Testing the robustness of these results, we first conducted correlation analyses for all measures, including separate analyses of policy change in relation to different combinations of hazard event types (Supplementary Table 2). Results confirmed that the relationship between hazard events and policy change is very weak and slightly negative across hazard frequency and the three severity measures. Only a few significant differences were found across income levels and hazard event types (results based on 30-year baseline). Next, we controlled for cross-country variance in HFA starting values (i.e., that countries reported different initial progress scores in any of the first two HFA evaluation cycles) by calculating the average PFA change ratio between 2011–2015 and 2007–2011 over the average PFA change in 2007–2011 (Eq. (3), “Methods”). Analyses with the normalized PFA measure did not generate different results compared to average PFA changes (Fig. 1 and Supplementary Fig. 2) and PFA difference scores (Fig. 2 and Supplementary Fig. 3). Thus, we find that differences in initial PFA scores did not influence the relationship between natural hazard exposure and policy change within the study period.

### Country cases

Although the study shows that no relationship exists between natural hazard events and DRR policy change in our sample of 85 countries, we can still observe considerable differences when comparing across individual countries. These differences provide opportunities to strategically select countries for in-depth comparisons. Different selection logics are possible, and Fig. 3 exemplifies two of the alternatives. To reiterate, since hazard severity and frequency depend on countries’ previous experience, we base the comparisons on normalized measures in relation to long-term country averages (30-year baseline) and not in absolute terms.
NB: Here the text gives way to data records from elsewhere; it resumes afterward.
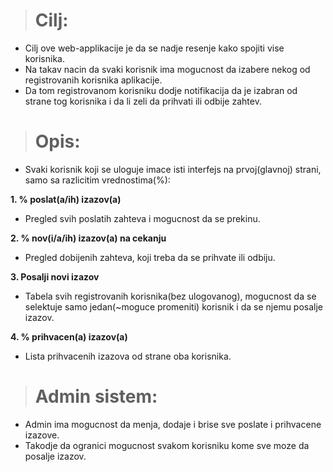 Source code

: > # Cilj:
* Cilj ove web-applikacije je da se nadje resenje kako spojiti vise korisnika.
* Na takav nacin da svaki korisnik ima mogucnost da izabere nekog od registrovanih korisnika aplikacije.
* Da tom registrovanom korisniku dodje notifikacija da je izabran od strane tog korisnika i da li zeli da prihvati ili odbije zahtev.

> # Opis:
* Svaki korisnik koji se uloguje imace isti interfejs na prvoj(glavnoj) strani, samo sa razlicitim vrednostima(%): 

**1. % poslat(a/ih) izazov(a)**
* Pregled svih poslatih zahteva i mogucnost da se prekinu.

**2. % nov(i/a/ih) izazov(a) na cekanju**
*  Pregled dobijenih zahteva, koji treba da se prihvate ili odbiju.

**3. Posalji novi izazov**
* Tabela svih registrovanih korisnika(bez ulogovanog), mogucnost da se selektuje samo jedan(~moguce promeniti) korisnik i da se njemu posalje izazov. 

**4. % prihvacen(a) izazov(a)**
* Lista prihvacenih izazova od strane oba korisnika.

> # Admin sistem:
* Admin ima mogucnost da menja, dodaje i brise sve poslate i prihvacene izazove. 
* Takodje da ogranici mogucnost svakom korisniku kome sve moze da posalje izazov.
In a “type a” comparative logic, we identify pairs of countries that are consistent with the aggregated pattern that hazard frequency and severity do not influence DRR policy change. These are pairs of countries with different hazard exposure levels that resulted in no change or similar levels of policy change. In contrast, a “type b” comparative logic entails two countries with the same level of hazard exposure but different levels of policy change toward enhanced DRR capacity (i.e., positive policy change scores). Hence, in a type b case comparison, one case is consistent with the aggregated pattern reported in this study (high hazard event frequency or severity followed by policy stability), whereas the other case (high frequency or severity followed by significant policy change) is consistent with the disaster reform hypothesis.

We start by identifying two “type a” country pairs that illustrate the aggregated pattern that DRR policy change is unassociated with hazard severity and frequency. Canada and Australia constitute one illustrative high-income pair in relation to fatalities (Fig. 1a). In our data, Canada and Australia differed substantially in the level of hazard fatalities during the exposure period, yet they still reported similar levels of DRR policy change (Fig. 3). Specifically, the EM-DAT data show that Canada suffered a total of 15 fatalities due to floods and storms, for a normalized fatality score of 0.41, i.e., below the long-term country average in the study period. Australia, while also facing storms and floods, suffered 21 fatalities, for a fatality score of 2.94, which is above the long-term country average. Despite these differences in fatalities, DRR policies in both countries remained unchanged (policy change score for Canada = 0.05 and Australia = 0).

Sri Lanka and Bangladesh represent a similar pattern in relation to event frequency (Fig. 1d). Sri Lanka and Bangladesh—both classified by the World Bank as lower–middle-income countries, also located in the same region—experienced different levels of hazard frequency; whereas Sri Lanka recorded a number of events exceeding the long-term average (score = 1.40), the number of events in Bangladesh fell below the long-term average (score = 0.73). However, the reported policy changes in these countries were still relatively similar (Bangladesh = 0.39; Sri Lanka = 0.22).

In our data, we can also identify “type b” country pairs with similar experiences of hazard severity but with different levels of DRR policy change. In relation to affected people (see Fig. 1b), one example is Swaziland and Cabo Verde, which were both classified as lower–middle-income countries within the study period. Both of these countries experienced hazard events affecting fewer people compared to the average number of people affected by hazards in the period 1980–2011 (30-year baseline). In Swaziland, 414,400 individuals were affected (0.60 in relation to the long-term average), and in Cabo Verde 21,297 individuals were affected (0.94 in relation to the long-term average). Nevertheless, despite these relatively similar impacts, Swaziland and Cabo Verde reported different levels of policy change; Cabo Verde was close to policy stability, (policy change = 0.35) while Swaziland had the highest (= 1.55) policy change value of all countries in the dataset. It can also be noted here that normalized frequency (Fig. 1d and Supplementary Fig. 3) was identical for these two cases (1.0), which suggests that differences in policy change cannot be attributed to differences in event frequency.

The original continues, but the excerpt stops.